Variantes réglementaires américaines
modifierLe Garand est décliné en 3 versions pour armer les GI : sa version de base le M1 (décrite plus haut) et deux modèles pour tireur d'élite, le M1C (M1E7) et le M1D (M1E8).
La plupart des autres variantes (exceptées celles pour tireur d'élite) n'ont jamais été utilisées dans le service. Les versions M1C et M1D n'ont pas été produites dans de grandes quantités. Elles diffèrent du M1 du fantassin par la présence d'un appuie-joue et d'une lunette de visée (modèle M84). Un cache-flamme (modèle T-37) y est adaptable. Le M1C fut adopté en en remplacement du M1903A4.

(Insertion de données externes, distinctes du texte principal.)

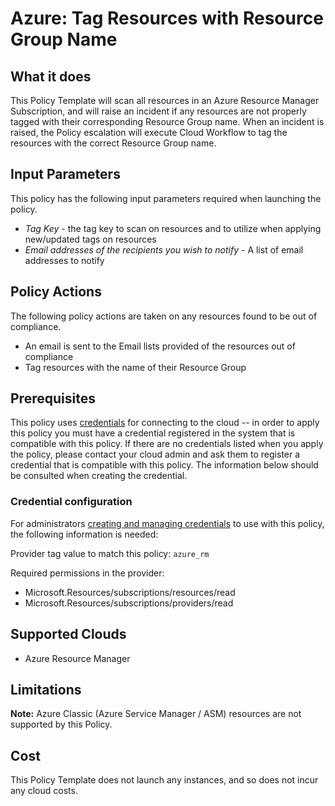 # Azure: Tag Resources with Resource Group Name

## What it does

This Policy Template will scan all resources in an Azure Resource Manager Subscription, and will raise an incident if any resources are not properly tagged with their corresponding Resource Group name.  When an incident is raised, the Policy escalation will execute Cloud Workflow to tag the resources with the correct Resource Group name.

## Input Parameters

This policy has the following input parameters required when launching the policy.

- *Tag Key* - the tag key to scan on resources and to utilize when applying new/updated tags on resources
- *Email addresses of the recipients you wish to notify* - A list of email addresses to notify

## Policy Actions

The following policy actions are taken on any resources found to be out of compliance.

- An email is sent to the Email lists provided of the resources out of compliance
- Tag resources with the name of their Resource Group

## Prerequisites

This policy uses [credentials](https://docs.rightscale.com/policies/users/guides/credential_management.html) for connecting to the cloud -- in order to apply this policy you must have a credential registered in the system that is compatible with this policy. If there are no credentials listed when you apply the policy, please contact your cloud admin and ask them to register a credential that is compatible with this policy. The information below should be consulted when creating the credential.

### Credential configuration

For administrators [creating and managing credentials](https://docs.rightscale.com/policies/users/guides/credential_management.html) to use with this policy, the following information is needed:

Provider tag value to match this policy: `azure_rm`

Required permissions in the provider:

- Microsoft.Resources/subscriptions/resources/read
- Microsoft.Resources/subscriptions/providers/read

## Supported Clouds

- Azure Resource Manager

## Limitations

**Note:** Azure Classic (Azure Service Manager / ASM) resources are not supported by this Policy.

## Cost

This Policy Template does not launch any instances, and so does not incur any cloud costs.
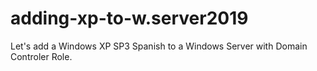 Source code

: # adding-xp-to-w.server2019
Let's add a Windows XP SP3 Spanish to a Windows Server with Domain Controler Role.
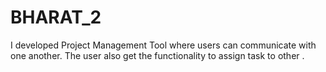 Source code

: # BHARAT_2
I developed Project Management Tool where users can communicate with one another. The user also get the functionality to assign task to other .
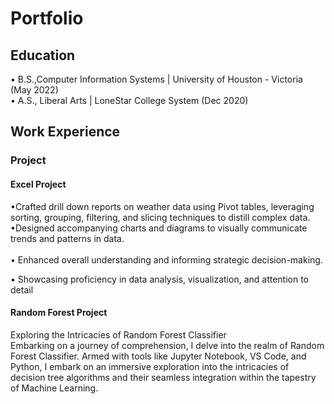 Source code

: # Portfolio 

## Education
• B.S.,Computer Information Systems | University of Houston - Victoria (May 2022) <br>
• A.S., Liberal Arts | LoneStar College System (Dec 2020)


## Work Experience

### Project

#### Excel Project
•Crafted drill down reports on weather data using Pivot tables, leveraging sorting, grouping, filtering, and slicing techniques to distill complex data.
<br>
•Designed accompanying charts and diagrams to visually communicate trends and patterns in data.  
<br>
•	Enhanced overall understanding and informing strategic decision-making. <br> 

•	Showcasing proficiency in data analysis, visualization, and attention to detail  



#### Random Forest Project
Exploring the Intricacies of Random Forest Classifier <br>
Embarking on a journey of comprehension, I delve into the realm of Random Forest Classifier. Armed with tools like Jupyter Notebook, VS Code, and Python,
I embark on an immersive exploration into the intricacies of decision tree algorithms and their seamless integration within the tapestry of Machine Learning.
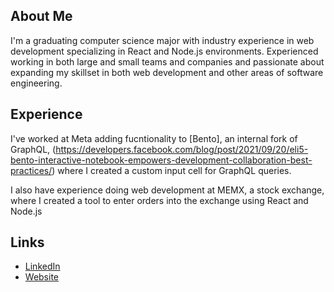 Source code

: ## About Me

I'm a graduating computer science major with industry experience in web development specializing in React and Node.js environments. Experienced working in both large and small teams and companies and passionate about expanding my skillset in both web development and other areas of software engineering.

## Experience

I've worked at Meta adding fucntionality to [Bento], an internal fork of GraphQL, (https://developers.facebook.com/blog/post/2021/09/20/eli5-bento-interactive-notebook-empowers-development-collaboration-best-practices/) where I created a custom input cell for GraphQL queries.

I also have experience doing web development at MEMX, a stock exchange, where I created a tool to enter orders into the exchange using React and Node.js

## Links
- [LinkedIn](https://linkedin.com/in/elias-frieling)
- [Website](https://eliasfrieling.com)
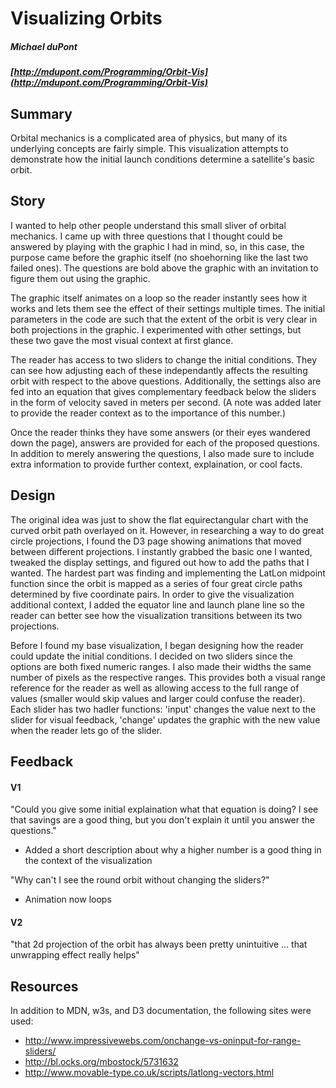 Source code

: # Visualizing Orbits
##### Michael duPont
##### [http://mdupont.com/Programming/Orbit-Vis](http://mdupont.com/Programming/Orbit-Vis)

## Summary

Orbital mechanics is a complicated area of physics, but many of its underlying concepts are fairly simple. This visualization attempts to demonstrate how the initial launch conditions determine a satellite's basic orbit.

## Story

I wanted to help other people understand this small sliver of orbital mechanics. I came up with three questions that I thought could be answered by playing with the graphic I had in mind, so, in this case, the purpose came before the graphic itself (no shoehorning like the last two failed ones). The questions are bold above the graphic with an invitation to figure them out using the graphic.

The graphic itself animates on a loop so the reader instantly sees how it works and lets them see the effect of their settings multiple times. The initial parameters in the code are such that the extent of the orbit is very clear in both projections in the graphic. I experimented with other settings, but these two gave the most visual context at first glance.

The reader has access to two sliders to change the initial conditions. They can see how adjusting each of these independantly affects the resulting orbit with respect to the above questions. Additionally, the settings also are fed into an equation that gives complementary feedback below the sliders in the form of velocity saved in meters per second. (A note was added later to provide the reader context as to the importance of this number.)

Once the reader thinks they have some answers (or their eyes wandered down the page), answers are provided for each of the proposed questions. In addition to merely answering the questions, I also made sure to include extra information to provide further context, explaination, or cool facts.

## Design

The original idea was just to show the flat equirectangular chart with the curved orbit path overlayed on it. However, in researching a way to do great circle projections, I found the D3 page showing animations that moved between different projections. I instantly grabbed the basic one I wanted, tweaked the display settings, and figured out how to add the paths that I wanted. The hardest part was finding and implementing the LatLon midpoint function since the orbit is mapped as a series of four great circle paths determined by five coordinate pairs. In order to give the visualization additional context, I added the equator line and launch plane line so the reader can better see how the visualization transitions between its two projections.

Before I found my base visualization, I began designing how the reader could update the initial conditions. I decided on two sliders since the options are both fixed numeric ranges. I also made their widths the same number of pixels as the respective ranges. This provides both a visual range reference for the reader as well as allowing access to the full range of values (smaller would skip values and larger could confuse the reader). Each slider has two hadler functions: 'input' changes the value next to the slider for visual feedback, 'change' updates the graphic with the new value when the reader lets go of the slider.

## Feedback

#### V1

"Could you give some initial explaination what that equation is doing? I see that savings are a good thing, but you don't explain it until you answer the questions."
- Added a short description about why a higher number is a good thing in the context of the visualization

"Why can't I see the round orbit without changing the sliders?"
- Animation now loops

#### V2

"that 2d projection of the orbit has always been pretty unintuitive … that unwrapping effect really helps"

## Resources

In addition to MDN, w3s, and D3 documentation, the following sites were used:

* http://www.impressivewebs.com/onchange-vs-oninput-for-range-sliders/
* http://bl.ocks.org/mbostock/5731632
* http://www.movable-type.co.uk/scripts/latlong-vectors.html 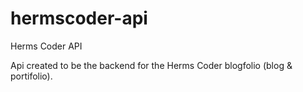 # hermscoder-api
Herms Coder API

Api created to be the backend for the Herms Coder blogfolio (blog & portifolio).
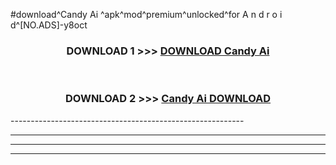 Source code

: #download^Candy Ai ^apk^mod^premium^unlocked^for A n d r o i d^[NO.ADS]-y8oct



<div align="center">

<h3>DOWNLOAD 1 >>> <a href="https://runaway1.web.app/?sq=Candy Ai ">DOWNLOAD Candy Ai </a></h3><br>

<h3>DOWNLOAD 2 >>> <a href="https://runaway1.web.app/?sq=Candy Ai ">Candy Ai  DOWNLOAD </a></h3>

</div>
----------------------------------------------------------

----------------------------------------------------------

----------------------------------------------------------

----------------------------------------------------------



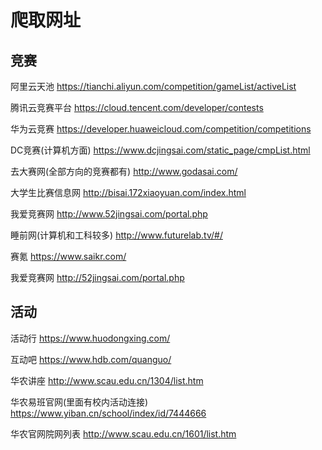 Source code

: ﻿# 爬取网址

## 竞赛 ##
阿里云天池
https://tianchi.aliyun.com/competition/gameList/activeList

腾讯云竞赛平台
https://cloud.tencent.com/developer/contests

华为云竞赛
https://developer.huaweicloud.com/competition/competitions

DC竞赛(计算机方面)
https://www.dcjingsai.com/static_page/cmpList.html

去大赛网(全部方向的竞赛都有)
http://www.godasai.com/

大学生比赛信息网
http://bisai.172xiaoyuan.com/index.html

我爱竞赛网
http://www.52jingsai.com/portal.php

睡前网(计算机和工科较多)
http://www.futurelab.tv/#/

赛氪
https://www.saikr.com/

我爱竞赛网
http://52jingsai.com/portal.php

## 活动 ##
活动行
https://www.huodongxing.com/

互动吧
https://www.hdb.com/quanguo/

华农讲座
http://www.scau.edu.cn/1304/list.htm

华农易班官网(里面有校内活动连接)
https://www.yiban.cn/school/index/id/7444666

华农官网院网列表
http://www.scau.edu.cn/1601/list.htm

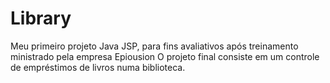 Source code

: # Library
Meu primeiro projeto Java JSP, para fins avaliativos após treinamento ministrado pela empresa Epiousion
O projeto final consiste em um controle de empréstimos de livros numa biblioteca.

Désignation de l'U.S. Army | Désignation de l'U.S. Navy | Description |
---|---|---|
M1E1 | N/A | Variante du M1 Garand : angle de came modifiée en « Operating Rod » |
M1E2 | N/A | Variante du M1 Garand : lunette prismatique et monture |
M1E3 | N/A | Variante du M1 Garand : roulement ajouté à la came du verrou (adapté plus tard pour l'utilisation avec le M14) |
M1E4 | N/A | Variante du M1 Garand : système de coupure de gaz et système d'expansion avec piston intégré à l'« Operating Rod » |
M1E5 | N/A | Variante du M1 Garand : canon de 18 pouces de long et crosse pliable |
M1E6 | N/A | Variante du M1 Garand : variante fusil de précision |
M1E7/M1C | N/A | Variante du M1E6 Garand ; variante fusil de précision avec une lunette M81 (bien que les lunettes M82 et M84 peuvent être utilisées) sur une monture « Griffin and Howe » |
M1E8/M1D | N/A | Variante du M1E7 Garand : variante fusil de précision avec une lunette M82 (bien que les lunettes M82 et M84 peuvent être utilisées) sur une monture « Springfield Armory » |
M1E9 | N/A | Variante du M1 Garand : similaire au M1E4, avec un piston séparé de l'« Operation Rod » |
M1E10 | N/A | Variante du M1 Garand : variante avec le système à emprunt de gaz « Ljungman » |
M1E11 | N/A | Variante du M1 Garand : système à emprunt de gaz de type « Tappet » |
M1E12 | N/A | Variante du M1 Garand : système à emprunt de gaz de type « Impengement » |
M1E13 | N/A | Variante du M1 Garand : système de coupure de gaz « White » et système d'expansion |
M1E14 | Mk 2 Mod 0 | Variante du M1 Garand : rechambré en .30 T65/7.62 × 51 mm OTAN avec « press-in chamber insert » |
T20 | N/A | Variante du M1 Garand : système de tir sélectif par John Garand, possibilité d'utiliser des chargeurs du Browning BAR M1918 |
T20E1 | N/A | Variante du T20 : utilise son propre type de cartouches |
T20E2 | N/A | Variante du T20 ; les chargeurs du E2 fonctionnent dans les Browning BAR M1918, mais pas l'inverse |
T20E2HB | N/A | Variante du T20E2 : variante « HBAR » |
T22 | N/A | Variante du M1 Garand : système de tir sélectif par Remington, « magazine-fed » |
T22E1 | N/A | Variante du T22 : différences inconnues |
T22E2 | N/A | Variante du T22 : différences inconnues |
T22E3 | N/A | Variante du T22 : différences inconnues, mais utilise le système de contrôle de tir T27 |
T26 | N/A | Variante du M1 Garand : canon de 18 pouces de long et crosse standard |
T27 | N/A | Conversion vers le système de tir sélectif de Remington pour le M1 Garand : habilité de convertir le M1 Garand au mode de tir sélectif et configuration de contrôle de tir utilisé avec le T22E3 |
T35 | Mk 2 Mod 2 | Variante du M1 Garand : calibre .30 T65/7.62 × 51 mm NATO (OTAN) |
T36 | N/A | Variante du T20E2 : calibre pour le T20E2 : .30 T65/7.62 × 51 mm NATO (OTAN) utilisant le canon du T35 et le chargeur du T25 |
T37 | N/A | Variante du T36 : même chose que le T36, excepté qu'il comprenait un « gas port location » |
Pays utilisateurs (ou ayant été utilisateurs)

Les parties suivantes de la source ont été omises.